Negotiations with dozens more countries are under way.
Talks with China have been hush-hush, but are occurring. "We
have engaged with China on FATCA and will continue to do so," a
Treasury spokeswoman said, declining to comment further.
HONG KONG'S ROLE
China is seen as a critical part of the FATCA puzzle not
only due to the country's own global economic prominence, but
also because of its sway over Hong Kong, a major money center.
The Hong Kong Association of Banks said in a statement:
"FATCA is an issue highly relevant to Hong Kong ... We have been
and will closely follow relevant developments, in discussion
with the Hong Kong Government."
The Financial Services and the Treasury Bureau of Hong Kong
did not respond to questions.
It was unclear whether Hong Kong may be able to negotiate an
IGA on its own with the United States. Hong Kong became part of
China in 1997, but retained its own currency and local
"The Chinese could attempt to use Hong Kong as negotiating
leverage for their own IGA," said Richard Harvey, a tax
professor at Villanova University.
Treasury started implementing FATCA last year, largely via
the vehicle of IGAs, bilateral agreements that spell out how a
country and its financial institutions can comply with FATCA,
and what, if anything, they get in return from the Americans.
Foreign countries have pushed, with limited success, for
reciprocal information sharing, but generally IGAs have not
allowed an equal two-way sharing of taxpayer information.
With IGA negotiations in mind, the Obama administration is
considering asking Congress for the power to require more
disclosure by U.S. banks of information about foreign clients'
accounts to those clients' home governments.
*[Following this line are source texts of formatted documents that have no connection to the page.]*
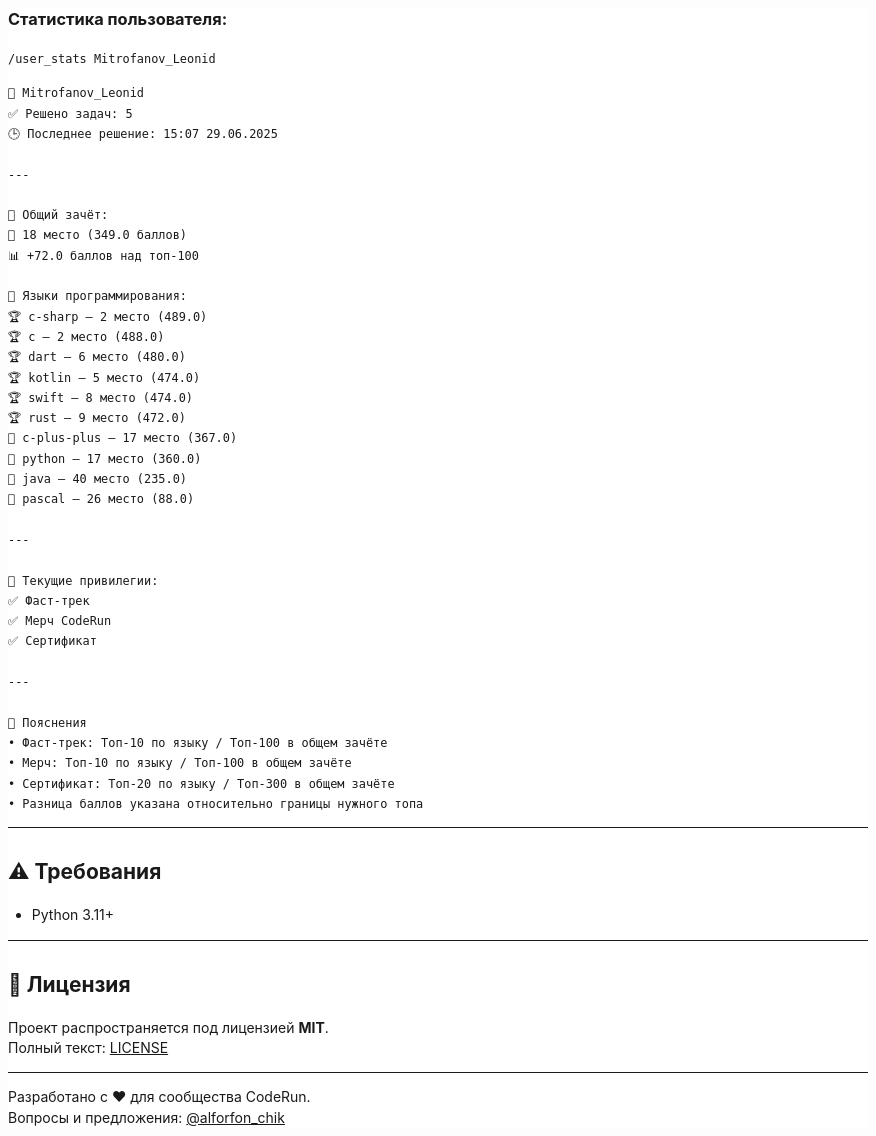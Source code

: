 ### Статистика пользователя:
`/user_stats Mitrofanov_Leonid`  
```  
👤 Mitrofanov_Leonid
✅ Решено задач: 5
🕒 Последнее решение: 15:07 29.06.2025

---

🔹 Общий зачёт:
📍 18 место (349.0 баллов)
📊 +72.0 баллов над топ-100

🔹 Языки программирования:
🏆 c-sharp – 2 место (489.0)
🏆 c – 2 место (488.0)
🏆 dart – 6 место (480.0)
🏆 kotlin – 5 место (474.0)
🏆 swift – 8 место (474.0)
🏆 rust – 9 место (472.0)
📜 c-plus-plus – 17 место (367.0)
📜 python – 17 место (360.0)
🔸 java – 40 место (235.0)
🔸 pascal – 26 место (88.0)

---

🎁 Текущие привилегии:
✅ Фаст-трек
✅ Мерч CodeRun
✅ Сертификат

---

📝 Пояснения
• Фаст-трек: Топ-10 по языку / Топ-100 в общем зачёте
• Мерч: Топ-10 по языку / Топ-100 в общем зачёте
• Сертификат: Топ-20 по языку / Топ-300 в общем зачёте
• Разница баллов указана относительно границы нужного топа
```  

---

## ⚠️ Требования  
- Python 3.11+

---

## 📄 Лицензия
Проект распространяется под лицензией **MIT**.\
Полный текст: [LICENSE](LICENSE)

---
Разработано с ❤️ для сообщества CodeRun.\
Вопросы и предложения: [@alforfon_chik](https://t.me/alforfon_chik)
The IRS this year started giving some foreign governments
information about interest payments earned by their citizens in
U.S. bank accounts. This has already raised privacy concerns.
The Chinese are thought to be seeking more information about
their citizens' U.S. accounts than previous IGAs have allowed.
Treasury negotiators "will have to look at whether they can
go further than they have" to meet Chinese demands, said Philip
West, who served as Treasury's international tax counsel and is
now a partner at law firm Steptoe & Johnson LLP.
Like the United States, China taxes citizens on worldwide
income. So China should be interested in getting tax information
about its citizens' U.S. investments, tax experts said.
But inking an IGA will require the Chinese to swallow some
national pride, said Alan Granwell, a former Treasury tax
official now with law firm DLA Piper. FATCA "effects their
sovereignty ... It's much more than just a tax issue there."